(Collected data)
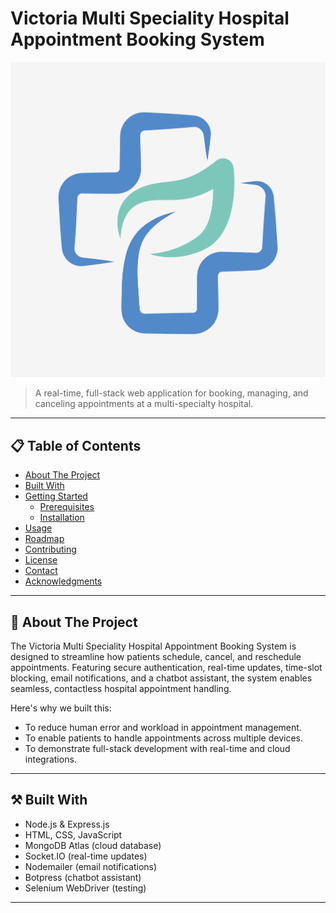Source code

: # Victoria Multi Speciality Hospital Appointment Booking System

![Product Name Screen Shot](./public/images/hospital-logo.jpg)

> A real-time, full-stack web application for booking, managing, and canceling appointments at a multi-specialty hospital.

---

## 📋 Table of Contents

- [About The Project](#about-the-project)
- [Built With](#built-with)
- [Getting Started](#getting-started)
  - [Prerequisites](#prerequisites)
  - [Installation](#installation)
- [Usage](#usage)
- [Roadmap](#roadmap)
- [Contributing](#contributing)
- [License](#license)
- [Contact](#contact)
- [Acknowledgments](#acknowledgments)

---

## 📌 About The Project

The Victoria Multi Speciality Hospital Appointment Booking System is designed to streamline how patients schedule, cancel, and reschedule appointments. Featuring secure authentication, real-time updates, time-slot blocking, email notifications, and a chatbot assistant, the system enables seamless, contactless hospital appointment handling.

Here's why we built this:

- To reduce human error and workload in appointment management.
- To enable patients to handle appointments across multiple devices.
- To demonstrate full-stack development with real-time and cloud integrations.

---

## ⚒️ Built With

- Node.js & Express.js
- HTML, CSS, JavaScript
- MongoDB Atlas (cloud database)
- Socket.IO (real-time updates)
- Nodemailer (email notifications)
- Botpress (chatbot assistant)
- Selenium WebDriver (testing)

---
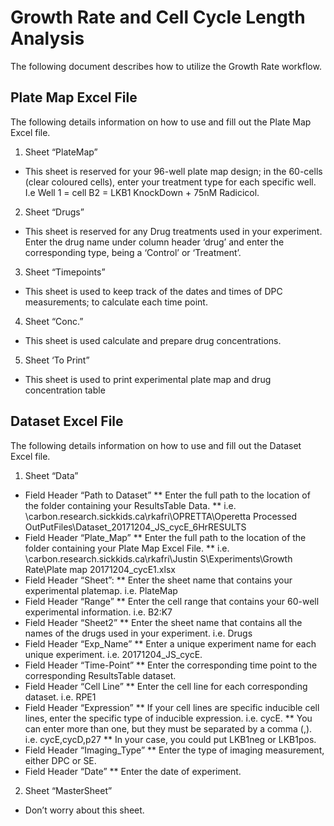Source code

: # Growth Rate and Cell Cycle Length Analysis

The following document describes how to utilize the Growth Rate workflow.

## Plate Map Excel File
The following details information on how to use and fill out the Plate Map Excel file.
1.	Sheet “PlateMap”
*	This sheet is reserved for your 96-well plate map design; in the 60-cells (clear coloured cells), enter your treatment type for each specific well. I.e Well 1 = cell B2 = LKB1 KnockDown + 75nM Radicicol.
2.	Sheet “Drugs”
*	This sheet is reserved for any Drug treatments used in your experiment. Enter the drug name under column header ‘drug’ and enter the corresponding type, being a ‘Control’ or ‘Treatment’.
3.	Sheet “Timepoints”
*	This sheet is used to keep track of the dates and times of DPC measurements; to calculate each time point.
4.	Sheet “Conc.”
*	This sheet is used calculate and prepare drug concentrations.
5.	Sheet ‘To Print”
*	This sheet is used to print experimental plate map and drug concentration table

## Dataset Excel File
The following details information on how to use and fill out the Dataset  Excel file.
1.	Sheet “Data”
*	Field Header “Path to Dataset”
**	Enter the full path to the location of the folder containing your ResultsTable Data. 
**	i.e. \\carbon.research.sickkids.ca\rkafri\OPRETTA\Operetta Processed OutPutFiles\Dataset_20171204_JS_cycE_6HrRESULTS
*	Field Header “Plate_Map”
**	Enter the full path to the location of the folder containing your Plate Map Excel File.
**	i.e. \\carbon.research.sickkids.ca\rkafri\Justin S\Experiments\Growth Rate\Plate map 20171204_cycE1.xlsx
*	Field Header “Sheet”:
**	Enter the sheet name that contains your experimental platemap. i.e. PlateMap
*	Field Header “Range”
**	Enter the cell range that contains your 60-well experimental information. i.e. B2:K7
*	Field Header “Sheet2”
**	Enter the sheet name that contains all the names of the drugs used in your experiment. i.e. Drugs
*	Field Header “Exp_Name”
**	Enter a unique experiment name for each unique experiment. i.e. 20171204_JS_cycE.
*	Field Header “Time-Point”
**	Enter the corresponding time point to the corresponding ResultsTable dataset.
*	Field Header “Cell Line”
**	Enter the cell line for each corresponding dataset. i.e. RPE1
*	Field Header “Expression”
**	If your cell lines are specific inducible cell lines, enter the specific type of inducible expression. i.e. cycE. 
**	You can enter more than one, but they must be separated by a comma (,). i.e. cycE,cycD,p27
**	In your case, you could put LKB1neg or LKB1pos.
*	Field Header “Imaging_Type”
**	Enter the type of imaging measurement, either DPC or SE.
*	Field Header “Date”
**	Enter the date of experiment.
2.	Sheet “MasterSheet”
*	Don’t worry about this sheet.
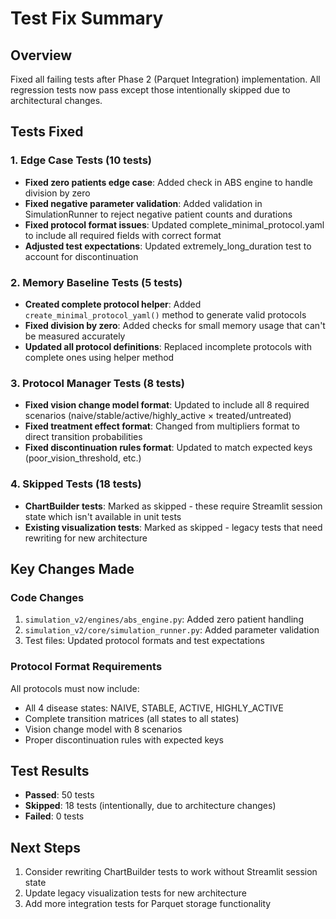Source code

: # Test Fix Summary

## Overview
Fixed all failing tests after Phase 2 (Parquet Integration) implementation. All regression tests now pass except those intentionally skipped due to architectural changes.

## Tests Fixed

### 1. Edge Case Tests (10 tests)
- **Fixed zero patients edge case**: Added check in ABS engine to handle division by zero
- **Fixed negative parameter validation**: Added validation in SimulationRunner to reject negative patient counts and durations
- **Fixed protocol format issues**: Updated complete_minimal_protocol.yaml to include all required fields with correct format
- **Adjusted test expectations**: Updated extremely_long_duration test to account for discontinuation

### 2. Memory Baseline Tests (5 tests)
- **Created complete protocol helper**: Added `create_minimal_protocol_yaml()` method to generate valid protocols
- **Fixed division by zero**: Added checks for small memory usage that can't be measured accurately
- **Updated all protocol definitions**: Replaced incomplete protocols with complete ones using helper method

### 3. Protocol Manager Tests (8 tests)
- **Fixed vision change model format**: Updated to include all 8 required scenarios (naive/stable/active/highly_active × treated/untreated)
- **Fixed treatment effect format**: Changed from multipliers format to direct transition probabilities
- **Fixed discontinuation rules format**: Updated to match expected keys (poor_vision_threshold, etc.)

### 4. Skipped Tests (18 tests)
- **ChartBuilder tests**: Marked as skipped - these require Streamlit session state which isn't available in unit tests
- **Existing visualization tests**: Marked as skipped - legacy tests that need rewriting for new architecture

## Key Changes Made

### Code Changes
1. `simulation_v2/engines/abs_engine.py`: Added zero patient handling
2. `simulation_v2/core/simulation_runner.py`: Added parameter validation
3. Test files: Updated protocol formats and test expectations

### Protocol Format Requirements
All protocols must now include:
- All 4 disease states: NAIVE, STABLE, ACTIVE, HIGHLY_ACTIVE
- Complete transition matrices (all states to all states)
- Vision change model with 8 scenarios
- Proper discontinuation rules with expected keys

## Test Results
- **Passed**: 50 tests
- **Skipped**: 18 tests (intentionally, due to architecture changes)
- **Failed**: 0 tests

## Next Steps
1. Consider rewriting ChartBuilder tests to work without Streamlit session state
2. Update legacy visualization tests for new architecture
3. Add more integration tests for Parquet storage functionality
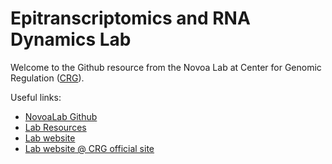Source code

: # Epitranscriptomics and RNA Dynamics Lab 

Welcome to the Github resource from the Novoa Lab at Center for Genomic Regulation ([CRG](https://www.crg.eu)).

Useful links: 
* [NovoaLab Github](https://github.com/novoalab)
* [Lab Resources](https://public-docs.crg.es/enovoa/public/website/page4.html)
* [Lab website](https://public-docs.crg.es/enovoa/public/website/)
* [Lab website @ CRG official site](https://www.crg.eu/en/programmes-groups/novoa-lab)

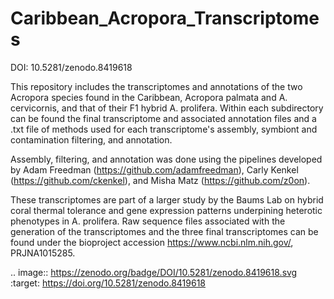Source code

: # Caribbean_Acropora_Transcriptomes

DOI: 10.5281/zenodo.8419618

This repository includes the transcriptomes and annotations of the two Acropora species found in the Caribbean, Acropora palmata and A. cervicornis, and that of their F1 hybrid A. prolifera. Within each subdirectory can be found the final transcriptome and associated annotation files and a .txt file of methods used for each transcriptome's assembly, symbiont and contamination filtering, and annotation. 

Assembly, filtering, and annotation was done using the pipelines developed by Adam Freedman (https://github.com/adamfreedman), Carly Kenkel (https://github.com/ckenkel), and Misha Matz (https://github.com/z0on).

These transcriptomes are part of a larger study by the Baums Lab on hybrid coral thermal tolerance and gene expression patterns underpining heterotic phenotypes in A. prolifera. Raw sequence files associated with the generation of the transcriptomes and the three final transcriptomes can be found under the bioproject accession https://www.ncbi.nlm.nih.gov/, PRJNA1015285.

.. image:: https://zenodo.org/badge/DOI/10.5281/zenodo.8419618.svg
   :target: https://doi.org/10.5281/zenodo.8419618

### [Aim of the task]
The records are to be retyped in full and exactly, with no image carried over.

### [Result]
Source code

: # Victoria Multi Speciality Hospital Appointment Booking System

![Product Name Screen Shot](./public/images/hospital-logo.jpg)

> A real-time, full-stack web application for booking, managing, and canceling appointments at a multi-specialty hospital.

---

## 📋 Table of Contents

- [About The Project](#about-the-project)
- [Built With](#built-with)
- [Getting Started](#getting-started)
  - [Prerequisites](#prerequisites)
  - [Installation](#installation)
- [Usage](#usage)
- [Roadmap](#roadmap)
- [Contributing](#contributing)
- [License](#license)
- [Contact](#contact)
- [Acknowledgments](#acknowledgments)

---

## 📌 About The Project

The Victoria Multi Speciality Hospital Appointment Booking System is designed to streamline how patients schedule, cancel, and reschedule appointments. Featuring secure authentication, real-time updates, time-slot blocking, email notifications, and a chatbot assistant, the system enables seamless, contactless hospital appointment handling.

Here's why we built this:

- To reduce human error and workload in appointment management.
- To enable patients to handle appointments across multiple devices.
- To demonstrate full-stack development with real-time and cloud integrations.

---

## ⚒️ Built With

- Node.js & Express.js
- HTML, CSS, JavaScript
- MongoDB Atlas (cloud database)
- Socket.IO (real-time updates)
- Nodemailer (email notifications)
- Botpress (chatbot assistant)
- Selenium WebDriver (testing)

---
Source code

: # Growth Rate and Cell Cycle Length Analysis

The following document describes how to utilize the Growth Rate workflow.

## Plate Map Excel File
The following details information on how to use and fill out the Plate Map Excel file.
1.	Sheet “PlateMap”
*	This sheet is reserved for your 96-well plate map design; in the 60-cells (clear coloured cells), enter your treatment type for each specific well. I.e Well 1 = cell B2 = LKB1 KnockDown + 75nM Radicicol.
2.	Sheet “Drugs”
*	This sheet is reserved for any Drug treatments used in your experiment. Enter the drug name under column header ‘drug’ and enter the corresponding type, being a ‘Control’ or ‘Treatment’.
3.	Sheet “Timepoints”
*	This sheet is used to keep track of the dates and times of DPC measurements; to calculate each time point.
4.	Sheet “Conc.”
*	This sheet is used calculate and prepare drug concentrations.
5.	Sheet ‘To Print”
*	This sheet is used to print experimental plate map and drug concentration table

## Dataset Excel File
The following details information on how to use and fill out the Dataset  Excel file.
1.	Sheet “Data”
*	Field Header “Path to Dataset”
**	Enter the full path to the location of the folder containing your ResultsTable Data. 
**	i.e. \\carbon.research.sickkids.ca\rkafri\OPRETTA\Operetta Processed OutPutFiles\Dataset_20171204_JS_cycE_6HrRESULTS
*	Field Header “Plate_Map”
**	Enter the full path to the location of the folder containing your Plate Map Excel File.
**	i.e. \\carbon.research.sickkids.ca\rkafri\Justin S\Experiments\Growth Rate\Plate map 20171204_cycE1.xlsx
*	Field Header “Sheet”:
**	Enter the sheet name that contains your experimental platemap. i.e. PlateMap
*	Field Header “Range”
**	Enter the cell range that contains your 60-well experimental information. i.e. B2:K7
*	Field Header “Sheet2”
**	Enter the sheet name that contains all the names of the drugs used in your experiment. i.e. Drugs
*	Field Header “Exp_Name”
**	Enter a unique experiment name for each unique experiment. i.e. 20171204_JS_cycE.
*	Field Header “Time-Point”
**	Enter the corresponding time point to the corresponding ResultsTable dataset.
*	Field Header “Cell Line”
**	Enter the cell line for each corresponding dataset. i.e. RPE1
*	Field Header “Expression”
**	If your cell lines are specific inducible cell lines, enter the specific type of inducible expression. i.e. cycE. 
**	You can enter more than one, but they must be separated by a comma (,). i.e. cycE,cycD,p27
**	In your case, you could put LKB1neg or LKB1pos.
*	Field Header “Imaging_Type”
**	Enter the type of imaging measurement, either DPC or SE.
*	Field Header “Date”
**	Enter the date of experiment.
2.	Sheet “MasterSheet”
*	Don’t worry about this sheet.
Source code

: # Test Fix Summary

## Overview
Fixed all failing tests after Phase 2 (Parquet Integration) implementation. All regression tests now pass except those intentionally skipped due to architectural changes.

## Tests Fixed

### 1. Edge Case Tests (10 tests)
- **Fixed zero patients edge case**: Added check in ABS engine to handle division by zero
- **Fixed negative parameter validation**: Added validation in SimulationRunner to reject negative patient counts and durations
- **Fixed protocol format issues**: Updated complete_minimal_protocol.yaml to include all required fields with correct format
- **Adjusted test expectations**: Updated extremely_long_duration test to account for discontinuation

### 2. Memory Baseline Tests (5 tests)
- **Created complete protocol helper**: Added `create_minimal_protocol_yaml()` method to generate valid protocols
- **Fixed division by zero**: Added checks for small memory usage that can't be measured accurately
- **Updated all protocol definitions**: Replaced incomplete protocols with complete ones using helper method

### 3. Protocol Manager Tests (8 tests)
- **Fixed vision change model format**: Updated to include all 8 required scenarios (naive/stable/active/highly_active × treated/untreated)
- **Fixed treatment effect format**: Changed from multipliers format to direct transition probabilities
- **Fixed discontinuation rules format**: Updated to match expected keys (poor_vision_threshold, etc.)

### 4. Skipped Tests (18 tests)
- **ChartBuilder tests**: Marked as skipped - these require Streamlit session state which isn't available in unit tests
- **Existing visualization tests**: Marked as skipped - legacy tests that need rewriting for new architecture

## Key Changes Made

### Code Changes
1. `simulation_v2/engines/abs_engine.py`: Added zero patient handling
2. `simulation_v2/core/simulation_runner.py`: Added parameter validation
3. Test files: Updated protocol formats and test expectations

### Protocol Format Requirements
All protocols must now include:
- All 4 disease states: NAIVE, STABLE, ACTIVE, HIGHLY_ACTIVE
- Complete transition matrices (all states to all states)
- Vision change model with 8 scenarios
- Proper discontinuation rules with expected keys

## Test Results
- **Passed**: 50 tests
- **Skipped**: 18 tests (intentionally, due to architecture changes)
- **Failed**: 0 tests

## Next Steps
1. Consider rewriting ChartBuilder tests to work without Streamlit session state
2. Update legacy visualization tests for new architecture
3. Add more integration tests for Parquet storage functionality
Source code

: # Epitranscriptomics and RNA Dynamics Lab 

Welcome to the Github resource from the Novoa Lab at Center for Genomic Regulation ([CRG](https://www.crg.eu)).

Useful links: 
* [NovoaLab Github](https://github.com/novoalab)
* [Lab Resources](https://public-docs.crg.es/enovoa/public/website/page4.html)
* [Lab website](https://public-docs.crg.es/enovoa/public/website/)
* [Lab website @ CRG official site](https://www.crg.eu/en/programmes-groups/novoa-lab)

Source code

: # Caribbean_Acropora_Transcriptomes

DOI: 10.5281/zenodo.8419618

This repository includes the transcriptomes and annotations of the two Acropora species found in the Caribbean, Acropora palmata and A. cervicornis, and that of their F1 hybrid A. prolifera. Within each subdirectory can be found the final transcriptome and associated annotation files and a .txt file of methods used for each transcriptome's assembly, symbiont and contamination filtering, and annotation. 

Assembly, filtering, and annotation was done using the pipelines developed by Adam Freedman (https://github.com/adamfreedman), Carly Kenkel (https://github.com/ckenkel), and Misha Matz (https://github.com/z0on).

These transcriptomes are part of a larger study by the Baums Lab on hybrid coral thermal tolerance and gene expression patterns underpining heterotic phenotypes in A. prolifera. Raw sequence files associated with the generation of the transcriptomes and the three final transcriptomes can be found under the bioproject accession https://www.ncbi.nlm.nih.gov/, PRJNA1015285.

.. image:: https://zenodo.org/badge/DOI/10.5281/zenodo.8419618.svg
   :target: https://doi.org/10.5281/zenodo.8419618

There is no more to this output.